JR: That’s the great thing about this new generation of “tournaments.” They provide structure for something that is wider-ranging than the bloodbaths of tournaments past. My preference will always be for a solo day on the water, maybe an outing with a friend or two, sans pressure. But I have to admit there is a thrill to adding some constraints and expectations that I think most anglers would enjoy and benefit from. In a tournament, you should be fishing your “best,” and that’s worth something. We don’t scoff at the runner who enters a 5K or marathon, telling them they are doing it wrong; that runner is taking the lessons they’ve learned outside of competition and trying to apply them toward some sort of ideal version of themselves as a runner. The way I see it, a fishing tournament—whether less formal, like the Schmoots Clooper, or slightly more serious, like the Schoolie—can serve the same purpose.
CV: Maybe we can benefit from an external push to fish our best.
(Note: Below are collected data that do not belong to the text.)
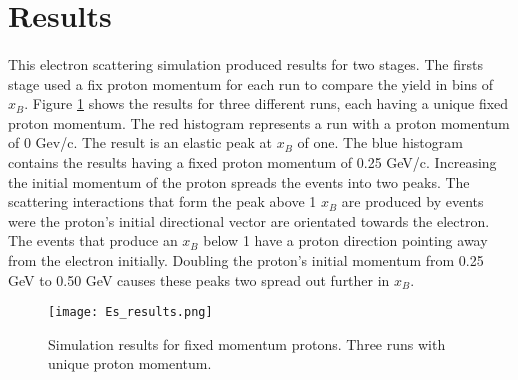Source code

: \section{Results}
\paragraph{}This electron scattering simulation produced results for two stages. The firsts stage used a fix proton momentum for each run to compare the yield in bins of $x_B$. Figure \ref{ES_res} shows the results for three different runs, each having a unique fixed proton momentum. The red histogram represents a run with a proton momentum of 0 Gev/c. The result is an elastic peak at $x_B$ of one. The blue histogram contains the results having a fixed proton momentum of 0.25 GeV/c. Increasing the initial momentum of the proton spreads the events into two peaks. The scattering interactions that form the peak above 1 $x_B$ are produced by events were the proton's initial directional vector are orientated towards the electron. The events that produce an $x_B$ below 1 have a proton direction pointing away from the electron initially. Doubling the proton's initial momentum from 0.25 GeV to 0.50 GeV causes these peaks two spread out further in $x_B$.  


\begin{figure}[t!]
\centering
\texttt{[image: Es\_results.png]}
\caption{Simulation results for fixed momentum protons. Three runs with unique proton momentum. }
\label{ES_res}
\end{figure}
We all want to catch that first fish, the most fish, the biggest fish, but after all it’s just fishing. In putting ourselves up against a wild creature there are so many variables. And if we’re going to push to fish better, we have to fish better for the fish too, either by joining a community on Cape Cod, or clooping the schmoots in the desert heat of Coulee City. Tournament or not, in my mind it’s best practice to fish hard and do as Todd Snider sings, “Enjoy yourself, enjoy yourself, it’s later than you think.”